Agent Pôle Emploi dans le Morbihan, Vladimir Bizet-Sefani n’est pas étonné par le contrat de “masseuse naturiste” repéré sur Pole-emploi.fr. Avec des collègues de l’union départementale de la CGT, il a lancé, dès janvier 2016, une étude sur la légalité des offres diffusées sur le site de l’établissement public. À l’époque, 30% des 323 CDI analysés sur le Morbihan se révèlent non conformes, selon le syndicat. L’opération est réitérée en juillet et septembre, avec les mêmes conclusions. Aux licenciés économiques dont il s’occupe à Lorient, Vladimir Bizet finit par confier : “Je ne peux pas vous garantir une offre fiable.” Pour mieux répondre aux attentes des demandeurs d’emploi, il préfère retirer les sites partenaires en lançant ses recherches. “On réclame des comptes à n’en plus finir aux chômeurs et Pôle Emploi n’est même pas foutu de diffuser des offres légales, s’indigne-t-il. Les agents souffrent de ça.” Quatre syndicats ont d’ailleurs appelé à la grève le 6 mars contre la “dématérialisation à outrance” de leur métier. Un mouvement suivi par 13,4% des salariés, selon la direction.

Fiabilité ou quantité ?

À l’appui de ces premières études départementales, le sénateur communiste Michel Le Scouarnec a décidé d’alerter Myriam El Khomri, la ministre de l’Emploi, de la Formation professionnelle et du Dialogue social en décembre. Mais son courrier reste, pour l’instant, sans réponse. “Si on ne dit rien, ça va continuer à se dégrader”, justifie-t-il, en défendant “un parcours sécurisé vers l’emploi”. Depuis, la CGT a étendu ses recherches au niveau national : sur 1.298 offres étudiées sur Lyon, Créteil, Marseille et Rennes le 17 février 2017, une sur deux était, selon le syndicat, “illégale, incohérente, mensongère ou malhonnête”. “Quand les offres sont diffusées sur le portail de Pôle Emploi il y a un a priori de crédibilité, analyse Michel Abhervé, professeur associé d’économie sociale et de politiques publiques à l’université de Paris Est/Marne-la-Vallée. Or le choix du système d’agrégation ne permet pas à l’établissement public d’assurer la fiabilité que l’internaute peut attendre.”

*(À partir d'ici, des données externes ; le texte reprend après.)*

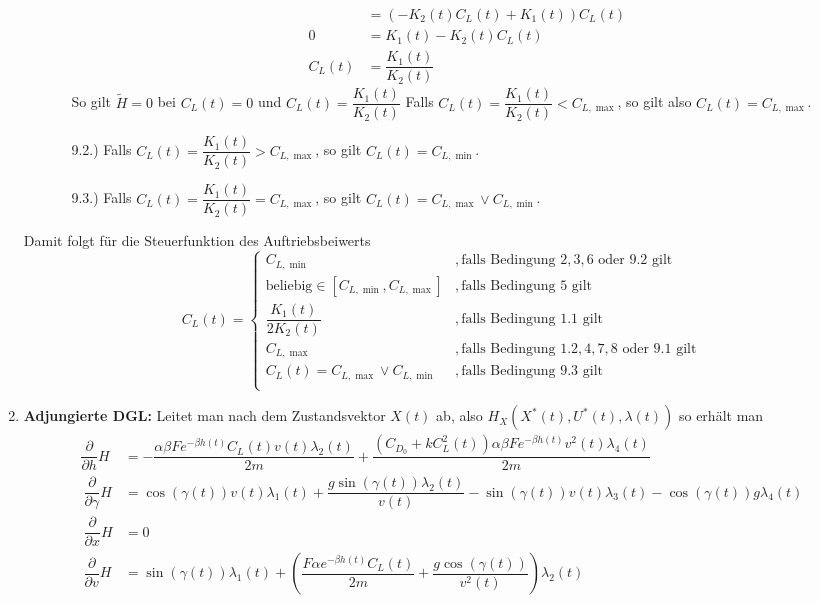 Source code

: \begin{enumerate}
\begin{enumerate}
\begin{enumerate}
\[\begin{split}
&= (- K_2(t) C_L(t) + K_1(t)) C_L(t) \\\
0 &= K_1(t) - K_2(t)C_L(t) \\\
C_L(t) &= \dfrac{K_1(t)}{K_2(t)}
\end{split}\]
So gilt $\tilde{H} = 0$ bei $C_L(t) = 0$ und $C_L(t) = \dfrac{K_1(t)}{K_2(t)}$ Falls $C_L(t) = \dfrac{K_1(t)}{K_2(t)} < C_{L,\max}$, so gilt also $C_L(t) = C_{L, \max}$.
%
\item[9.2.)] Falls $C_L(t) = \dfrac{K_1(t)}{K_2(t)} > C_{L,\max}$, so gilt $C_L(t) = C_{L,\min}$.
\item[9.3.)] Falls $C_L(t) = \dfrac{K_1(t)}{K_2(t)} = C_{L,\max}$, so gilt $C_L(t) = C_{L,\max} \vee C_{L,\min}$.
\end{enumerate}
\end{enumerate}
Damit folgt für die Steuerfunktion des Auftriebsbeiwerts
\[C_L(t) = \left\lbrace 
\begin{array}{ll}
C_{L, \min} & ,\text{falls Bedingung } 2,3,6 \text{ oder } 9.2 \text{ gilt} \\ 
\text{beliebig} \in [C_{L, \min},C_{L, \max}] & ,\text{falls Bedingung } 5 \text{ gilt} \\ 
\dfrac{K_1(t)}{2 K_2(t)} & ,\text{falls Bedingung } 1.1 \text{ gilt} \\ 
C_{L, \max} & ,\text{falls Bedingung } 1.2,4,7,8 \text{ oder } 9.1 \text{ gilt} \\
C_L(t) = C_{L,\max} \vee C_{L,\min} & ,\text{falls Bedingung } 9.3 \text{ gilt} \\ 
\end{array} 
\right.\]
%
\item \textbf{Adjungierte DGL:} Leitet man nach dem Zustandsvektor $X(t)$ ab, also $H_{X}(X^{\ast}(t),U^{\ast}(t),\lambda(t))$ so erhält man 
        \[\begin{split}
            \dfrac{\partial}{\partial h} H &= - \dfrac{\alpha \beta F e^{-\beta h(t)} C_L(t) v(t) \lambda_2(t)}{2m} + \dfrac{(C_{D_0}+k C_L^2(t)) \alpha \beta F e^{-\beta h(t)} v^2(t) \lambda_4(t)}{2m} \\\
            \dfrac{\partial}{\partial \gamma} H &= \cos(\gamma(t)) v(t) \lambda_1(t) + \dfrac{g \sin(\gamma(t)) \lambda_2(t)}{v(t)} - \sin(\gamma(t)) v(t) \lambda_3(t) - \cos(\gamma(t)) g \lambda_4(t) \\\
            \dfrac{\partial}{\partial x} H &= 0 \\\
            \dfrac{\partial}{\partial v} H &= \sin(\gamma(t)) \lambda_1(t) + \left( \dfrac{F \alpha e^{-\beta h(t)} C_L(t)}{2m} + \dfrac{g \cos(\gamma(t))}{v^2(t)} \right) \lambda_2(t) \\\

\end{split}\]
\end{enumerate}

Thomas Allaire, fondateur en 2007 du site d’agrégation d’offres d’emploi Jobijoba, assure avoir déjà arrêté des partenariats avec certains sites qui ne respectaient pas les critères de légalité des offres, définis par le Code du travail. Mais, pour lui, “la rubrique emploi de Vivastreet ne pose pas de problème, donc on continue avec eux. Le fait qu’il y ait beaucoup plus d’offres pour les demandeurs d’emploi est aussi un élément à prendre en compte”, ajoute le dirigeant. Pôle Emploi revendique la diffusion de 7,4 millions d’offres en 2016, 1,6 million de plus qu’en 2015. Mais l’établissement public reconnaît également que 12% des demandeurs d’emploi n’utilisent pas le numérique dans leurs recherches, avec pour eux 100% de chance de ne pas se voir proposer une offre d’emploi de “masseuse naturiste”.